Differential Diagnosis
The patient's presentation of >50 WBC, hematuria, and proteinuria, along with the presence of anti-dsDNA antibodies and a negative culture, suggests an autoimmune or inflammatory process. Here's a categorized differential diagnosis:
Single Most Likely Diagnosis
- Lupus Nephritis: The presence of anti-dsDNA antibodies is highly suggestive of Systemic Lupus Erythematosus (SLE), and the combination of hematuria, proteinuria, and elevated WBC count points towards renal involvement, making lupus nephritis the most likely diagnosis.
Other Likely Diagnoses
- Vasculitis (e.g., ANCA-associated vasculitis): Although the presence of anti-dsDNA antibodies leans more towards SLE, vasculitis could also present with similar renal findings and elevated WBC count. The absence of a positive culture reduces the likelihood of an infectious cause but does not rule out vasculitis.

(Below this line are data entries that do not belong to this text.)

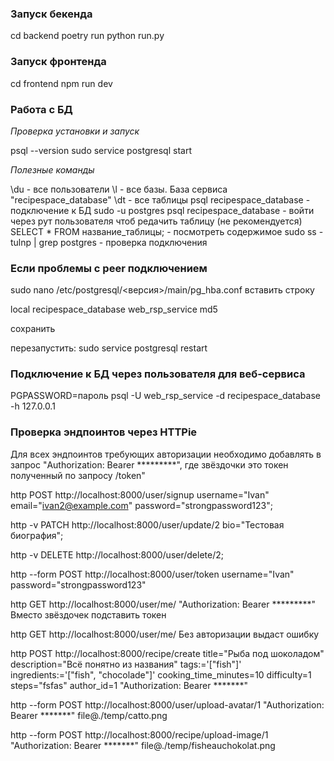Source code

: ### Запуск бекенда
cd backend
poetry run python run.py

### Запуск фронтенда
cd frontend
npm run dev

### Работа с БД

*Проверка установки и запуск*

psql --version
sudo service postgresql start

*Полезные команды*

\du - все пользователи
\l - все базы. База сервиса "recipespace_database"
\dt - все таблицы
psql recipespace_database - подключение к БД
sudo -u postgres psql recipespace_database - войти через рут пользователя чтоб редачить таблицу (не рекомендуется)
SELECT * FROM название_таблицы; - посмотреть содержимое
sudo ss -tulnp | grep postgres - проверка подключения

### Если проблемы с peer подключением

sudo nano /etc/postgresql/<версия>/main/pg_hba.conf
вставить строку

local   recipespace_database    web_rsp_service                md5

сохранить

перезапустить: sudo service postgresql restart

### Подключение к БД через пользователя для веб-сервиса

PGPASSWORD=пароль psql -U web_rsp_service -d recipespace_database -h 127.0.0.1

### Проверка эндпоинтов через HTTPie

Для всех эндпоинтов требующих авторизации необходимо добавлять в запрос "Authorization: Bearer *********", где звёздочки это токен полученный по запросу /token"

http POST http://localhost:8000/user/signup username="Ivan" email="ivan2@example.com" password="strongpassword123";

http -v PATCH http://localhost:8000/user/update/2 bio="Тестовая биография";

http -v DELETE http://localhost:8000/user/delete/2;

http --form POST http://localhost:8000/user/token username="Ivan" password="strongpassword123"

http GET http://localhost:8000/user/me/ "Authorization: Bearer *********"  Вместо звёздочек подставить токен

http GET http://localhost:8000/user/me/ Без авторизации выдаст ошибку

http POST http://localhost:8000/recipe/create title="Рыба под шоколадом" description="Всё понятно из названия" tags:='["fish"]' ingredients:='["fish", "chocolade"]' cooking_time_minutes=10 difficulty=1 steps="fsfas" author_id=1 "Authorization: Bearer *******"

http --form POST http://localhost:8000/user/upload-avatar/1   "Authorization: Bearer *******"   file@./temp/catto.png

http --form POST http://localhost:8000/recipe/upload-image/1  "Authorization: Bearer *******" file@./temp/fisheauchokolat.png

- Post-infectious Glomerulonephritis: Despite the negative culture, it's possible that the infection was cleared, or the culture was a false negative. This condition could still be considered, especially if there's a recent history of infection.
Do Not Miss Diagnoses
- Sepsis: Although the culture is negative, sepsis can present with elevated WBC counts, and renal involvement could lead to hematuria and proteinuria. It's crucial to rule out sepsis due to its high mortality rate if untreated.
- Endocarditis: Similar to sepsis, endocarditis can have a varied presentation, including renal manifestations due to embolic phenomena or immune complex deposition. A negative blood culture does not rule out endocarditis, especially if the patient has a history of valvular heart disease.
Rare Diagnoses
- Goodpasture Syndrome: An autoimmune disease characterized by the presence of anti-GBM antibodies, which could present with renal and pulmonary manifestations. It's less likely given the presence of anti-dsDNA antibodies but should be considered in the differential.
- IgA Nephropathy (Berger's disease): Could present with hematuria and proteinuria, but the presence of anti-dsDNA antibodies and the clinical context make this less likely. However, it remains a possibility, especially if there's a family history or recurrent episodes of hematuria.